I will assume familiarity with basic graph theory (we have a gentle introduction to that here) and NP-completeness proofs (again, see our primer). We’ll give a quick reminder about the latter when we get to it.

## Anti-Coordination Games on Graphs

The central question in the paper is how to find stable strategy profiles for anti-coordination games played on graphs. This section will flush out exactly what all of that means.

The easiest way to understand the game is in terms of fashion. Imagine there is a group of people. Every day they choose their outfits individually and interact with their friends. If any pair of friends happens to choose the same clothing, then they both suffer some embarrassment. We can alternatively say that whenever two friends anti-coordinate their outfits, they each get some kind of reward. If not being embarrassed is your kind of reward, then these really are equivalent. Not every pair of people are friends, so perhaps the most important aspect of this problem is how the particular friendship network considered affects their interactions.

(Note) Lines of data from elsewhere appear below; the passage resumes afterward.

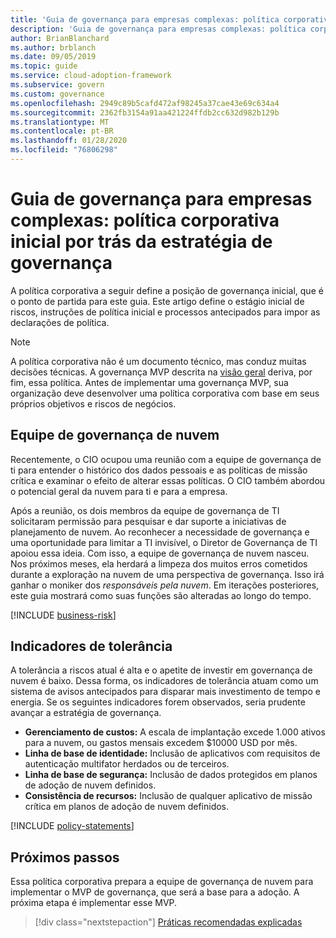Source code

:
 ```yaml
---
title: 'Guia de governança para empresas complexas: política corporativa inicial por trás da estratégia de governança'
description: 'Guia de governança para empresas complexas: política corporativa inicial por trás da estratégia de governança'
author: BrianBlanchard
ms.author: brblanch
ms.date: 09/05/2019
ms.topic: guide
ms.service: cloud-adoption-framework
ms.subservice: govern
ms.custom: governance
ms.openlocfilehash: 2949c89b5cafd472af98245a37cae43e69c634a4
ms.sourcegitcommit: 2362fb3154a91aa421224ffdb2cc632d982b129b
ms.translationtype: MT
ms.contentlocale: pt-BR
ms.lasthandoff: 01/28/2020
ms.locfileid: "76806298"
---
```

# <a name="governance-guide-for-complex-enterprises-initial-corporate-policy-behind-the-governance-strategy"></a>Guia de governança para empresas complexas: política corporativa inicial por trás da estratégia de governança

A política corporativa a seguir define a posição de governança inicial, que é o ponto de partida para este guia. Este artigo define o estágio inicial de riscos, instruções de política inicial e processos antecipados para impor as declarações de política.

> [!NOTE]
>A política corporativa não é um documento técnico, mas conduz muitas decisões técnicas. A governança MVP descrita na [visão geral](./index.md) deriva, por fim, essa política. Antes de implementar uma governança MVP, sua organização deve desenvolver uma política corporativa com base em seus próprios objetivos e riscos de negócios.

## <a name="cloud-governance-team"></a>Equipe de governança de nuvem

Recentemente, o CIO ocupou uma reunião com a equipe de governança de ti para entender o histórico dos dados pessoais e as políticas de missão crítica e examinar o efeito de alterar essas políticas. O CIO também abordou o potencial geral da nuvem para ti e para a empresa.

Após a reunião, os dois membros da equipe de governança de TI solicitaram permissão para pesquisar e dar suporte a iniciativas de planejamento de nuvem. Ao reconhecer a necessidade de governança e uma oportunidade para limitar a TI invisível, o Diretor de Governança de TI apoiou essa ideia. Com isso, a equipe de governança de nuvem nasceu. Nos próximos meses, ela herdará a limpeza dos muitos erros cometidos durante a exploração na nuvem de uma perspectiva de governança. Isso irá ganhar o moniker dos _responsáveis pela nuvem_. Em iterações posteriores, este guia mostrará como suas funções são alteradas ao longo do tempo.

[!INCLUDE [business-risk](../../../../includes/business-risks.md)]

## <a name="tolerance-indicators"></a>Indicadores de tolerância

A tolerância a riscos atual é alta e o apetite de investir em governança de nuvem é baixo. Dessa forma, os indicadores de tolerância atuam como um sistema de avisos antecipados para disparar mais investimento de tempo e energia. Se os seguintes indicadores forem observados, seria prudente avançar a estratégia de governança.

- **Gerenciamento de custos:** A escala de implantação excede 1.000 ativos para a nuvem, ou gastos mensais excedem $10000 USD por mês.
- **Linha de base de identidade:** Inclusão de aplicativos com requisitos de autenticação multifator herdados ou de terceiros.
- **Linha de base de segurança:** Inclusão de dados protegidos em planos de adoção de nuvem definidos.
- **Consistência de recursos:** Inclusão de qualquer aplicativo de missão crítica em planos de adoção de nuvem definidos.

[!INCLUDE [policy-statements](../../../../includes/policy-statements.md)]

## <a name="next-steps"></a>Próximos passos

Essa política corporativa prepara a equipe de governança de nuvem para implementar o MVP de governança, que será a base para a adoção. A próxima etapa é implementar esse MVP.

> [!div class="nextstepaction"]
> [Práticas recomendadas explicadas](./prescriptive-guidance.md)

This kind of game is called an anti-coordination game, and the network of friends makes it a “game on a graph.” We’ll make this more rigorous shortly.

We can ask questions like, if everyone is acting independently and greedily will their choices converge over time to a single choice of outfit? If so how quickly? How much better could a centralized fashion-planner who knows the entire friendship network fare in choosing outfits? Is the problem of finding a best strategy for picking outfits computationally hard? What if some pairs of people want to coordinate their outfits and others don’t? What if caring about another’s fashion is only one-sided in some cases?

Already this problem is rooted in the theory of social networks, but the concept of an anti-coordination game played on a graph is quite broad, and the relevance of this model to the real world comes from the generality of a graph. For example, one may consider the trading networks of various countries; in this case not all countries are trading partners, and it is beneficial to produce different commodities than your trading partners so that you actually benefit from the interaction. Likewise, neighboring radio towers want to emit signals on differing wavelengths to minimize interference, and commuters want to pick different roadways to minimize traffic. These are all examples of this model which we’re about to formalize.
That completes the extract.